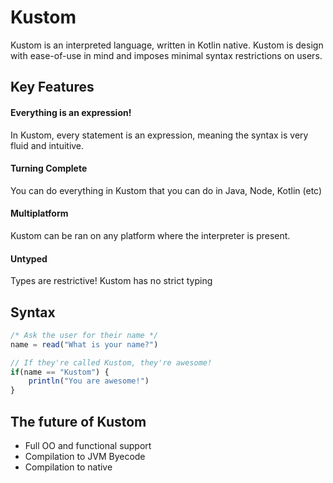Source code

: # Kustom

Kustom is an interpreted language, written in Kotlin native. Kustom is design with ease-of-use in mind and imposes
minimal syntax restrictions on users.

## Key Features

#### Everything is an expression!
In Kustom, every statement is an expression, meaning the syntax is very fluid and intuitive.

#### Turning Complete
You can do everything in Kustom that you can do in Java, Node, Kotlin (etc)

#### Multiplatform
Kustom can be ran on any platform where the interpreter is present.

#### Untyped
Types are restrictive! Kustom has no strict typing 

## Syntax

```javascript
/* Ask the user for their name */
name = read("What is your name?")

// If they're called Kustom, they're awesome!
if(name == "Kustom") {
    println("You are awesome!")
}
```

## The future of Kustom

- Full OO and functional support
- Compilation to JVM Byecode
- Compilation to native

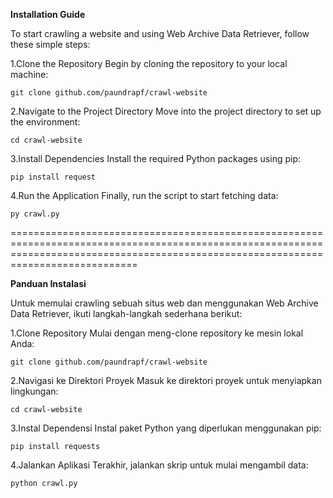 **Installation Guide**

To start crawling a website and using Web Archive Data Retriever, follow these simple steps:

1.Clone the Repository
Begin by cloning the repository to your local machine:
```
git clone github.com/paundrapf/crawl-website
```

2.Navigate to the Project Directory
Move into the project directory to set up the environment:
```
cd crawl-website
```

3.Install Dependencies
Install the required Python packages using pip:
```
pip install request
```

4.Run the Application
Finally, run the script to start fetching data:
```
py crawl.py
```
========================================================================================================================================================================================

**Panduan Instalasi**

Untuk memulai crawling sebuah situs web dan menggunakan Web Archive Data Retriever, ikuti langkah-langkah sederhana berikut:

1.Clone Repository
Mulai dengan meng-clone repository ke mesin lokal Anda:
```
git clone github.com/paundrapf/crawl-website
```

2.Navigasi ke Direktori Proyek
Masuk ke direktori proyek untuk menyiapkan lingkungan:
```
cd crawl-website
```

3.Instal Dependensi
Instal paket Python yang diperlukan menggunakan pip:
```
pip install requests
```

4.Jalankan Aplikasi
Terakhir, jalankan skrip untuk mulai mengambil data:
```
python crawl.py
```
- - -
### [What the exercise asks]
Reproduce exactly, with no pictures, the lines above from the one holding "In Kustom, every" to the one holding "1.Clone the Repository", inclusive.

### [Solution for this task]
In Kustom, every statement is an expression, meaning the syntax is very fluid and intuitive.

#### Turning Complete
You can do everything in Kustom that you can do in Java, Node, Kotlin (etc)

#### Multiplatform
Kustom can be ran on any platform where the interpreter is present.

#### Untyped
Types are restrictive! Kustom has no strict typing 

## Syntax

```javascript
/* Ask the user for their name */
name = read("What is your name?")

// If they're called Kustom, they're awesome!
if(name == "Kustom") {
    println("You are awesome!")
}
```

## The future of Kustom

- Full OO and functional support
- Compilation to JVM Byecode
- Compilation to native

 **Installation Guide**

To start crawling a website and using Web Archive Data Retriever, follow these simple steps:

1.Clone the Repository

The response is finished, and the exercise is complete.